In fact, he argues, the “1%” need to constantly expand their capital if they want to stay in the game; the alternative is falling back down into the “99%”. That’s the rules of the game, not a matter of personal immorality.
Earlier in this post, I said that I thought that bad ideas spread in the space left when class politics dies. Increasingly in the last decades, solidarity has weakened. Some of the political fault-lines of recent times have been about the absence of solidarity. As Emma Dorling and Begüm Özden Firat write in Shift,
"It did not take people very long after the recent unrest in the UK to notice how alienated we are from one another within our supposed ‘communities’. But there is more to this than simply getting along with those you happen to live in close proximity with. What we have seen playing itself out in the media and on the streets in recent weeks are the multiple lines of conflict that weave their way through society, pitting white against black, black against brown, the less poor against the more poor, the unemployed against the workers, the looting youth against the small business owners."Private sector workers have no solidarity with public sector workers, who they see as tax-eating parasites with cushy pensions. Working people have no solidarity with the benefit claimants who are falling into deeper and deeper poverty because of austerity measures, because they resent them not working. The low-paid have no solidarity for the “squeezed middle”, who they see as privileged whiners. The settled have no solidarity with immigrants, who are among the most vulnerable in the crisis, because they see them as jumping the queue and taking what others are entitled to.
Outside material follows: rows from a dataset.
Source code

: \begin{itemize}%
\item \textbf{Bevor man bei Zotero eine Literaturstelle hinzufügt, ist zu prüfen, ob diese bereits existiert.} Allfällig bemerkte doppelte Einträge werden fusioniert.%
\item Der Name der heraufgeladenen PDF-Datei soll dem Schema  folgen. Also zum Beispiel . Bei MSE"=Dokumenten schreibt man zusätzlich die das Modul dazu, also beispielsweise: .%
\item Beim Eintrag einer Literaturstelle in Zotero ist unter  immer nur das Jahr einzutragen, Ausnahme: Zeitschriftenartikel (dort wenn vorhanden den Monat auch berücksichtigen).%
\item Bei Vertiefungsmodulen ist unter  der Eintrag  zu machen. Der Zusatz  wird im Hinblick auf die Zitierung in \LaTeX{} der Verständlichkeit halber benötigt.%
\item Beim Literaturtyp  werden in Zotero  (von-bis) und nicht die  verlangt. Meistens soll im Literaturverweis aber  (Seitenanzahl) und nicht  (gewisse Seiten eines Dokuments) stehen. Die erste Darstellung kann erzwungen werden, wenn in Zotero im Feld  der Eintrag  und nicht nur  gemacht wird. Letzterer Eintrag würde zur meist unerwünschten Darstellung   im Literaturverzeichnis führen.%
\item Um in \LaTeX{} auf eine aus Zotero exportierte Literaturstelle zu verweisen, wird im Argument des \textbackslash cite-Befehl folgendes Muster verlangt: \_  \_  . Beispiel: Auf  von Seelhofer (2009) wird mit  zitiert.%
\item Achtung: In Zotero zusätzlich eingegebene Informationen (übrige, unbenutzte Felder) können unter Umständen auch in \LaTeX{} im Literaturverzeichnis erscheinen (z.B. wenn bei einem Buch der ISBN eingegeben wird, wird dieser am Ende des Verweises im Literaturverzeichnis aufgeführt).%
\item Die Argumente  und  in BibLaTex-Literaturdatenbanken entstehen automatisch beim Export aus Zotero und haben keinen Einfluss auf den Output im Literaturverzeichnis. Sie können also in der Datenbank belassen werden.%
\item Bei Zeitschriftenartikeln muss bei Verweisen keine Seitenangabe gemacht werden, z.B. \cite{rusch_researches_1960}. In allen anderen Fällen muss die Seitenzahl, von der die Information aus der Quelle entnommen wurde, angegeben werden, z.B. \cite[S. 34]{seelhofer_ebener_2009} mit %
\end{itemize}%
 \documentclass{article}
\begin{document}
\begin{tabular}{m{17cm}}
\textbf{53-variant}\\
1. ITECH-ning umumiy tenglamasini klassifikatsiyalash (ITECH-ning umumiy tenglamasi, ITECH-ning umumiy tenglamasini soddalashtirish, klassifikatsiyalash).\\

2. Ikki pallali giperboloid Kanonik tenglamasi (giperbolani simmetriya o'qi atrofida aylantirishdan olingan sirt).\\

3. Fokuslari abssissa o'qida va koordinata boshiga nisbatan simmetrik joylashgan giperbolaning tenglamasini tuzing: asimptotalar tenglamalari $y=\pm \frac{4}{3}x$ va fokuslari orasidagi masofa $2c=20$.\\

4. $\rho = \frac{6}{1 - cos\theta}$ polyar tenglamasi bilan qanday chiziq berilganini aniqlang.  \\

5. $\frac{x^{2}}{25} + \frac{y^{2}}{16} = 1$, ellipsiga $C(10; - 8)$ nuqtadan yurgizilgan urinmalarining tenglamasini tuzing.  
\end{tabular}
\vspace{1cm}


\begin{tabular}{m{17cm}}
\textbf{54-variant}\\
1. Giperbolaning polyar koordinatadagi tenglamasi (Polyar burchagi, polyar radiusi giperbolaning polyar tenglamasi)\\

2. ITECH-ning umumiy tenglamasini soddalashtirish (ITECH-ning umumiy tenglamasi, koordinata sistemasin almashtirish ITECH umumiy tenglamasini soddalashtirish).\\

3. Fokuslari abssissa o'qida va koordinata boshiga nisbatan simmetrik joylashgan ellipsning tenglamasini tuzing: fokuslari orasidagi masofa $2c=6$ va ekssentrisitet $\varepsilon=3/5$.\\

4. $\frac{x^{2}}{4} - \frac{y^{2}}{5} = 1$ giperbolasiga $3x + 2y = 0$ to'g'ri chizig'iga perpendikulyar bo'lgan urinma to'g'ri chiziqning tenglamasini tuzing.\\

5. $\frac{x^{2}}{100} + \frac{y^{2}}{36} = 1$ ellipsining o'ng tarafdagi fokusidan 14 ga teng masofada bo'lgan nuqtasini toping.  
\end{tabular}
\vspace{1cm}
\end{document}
How much the movement can reach out to and give voice to these different constituencies, across the trench lines of the culture wars, is the extent to which it is a space of hope rather than another version of the same old activist treadmill.
The slogan “We are the 99%” – idealistic, bland and vague as it is – points towards a reconstructing of solidarity. It emphasises the threads of common experience that bind us, rather than the identities that divide us. Dowling and Firat argue that:
"The current protests and insurrections erupting in the wake of the crisis are – unlike the previous cycle of counterglobalisation struggles – much more explicitly directed to the politics of the local and everyday whilst recognising the connections across local and national boundaries... Of concern is how to connect the different struggles against austerity measures and cuts, debt, climate change, gentrification and housing, the crisis of care and social reproduction."This challenge, the reconstruction of solidarity, is the most important task facing the Occupy movement.
Now, two years on, it seems to me that the Occupy movement, in both the US and the UK, has utterly failed to live up to that task.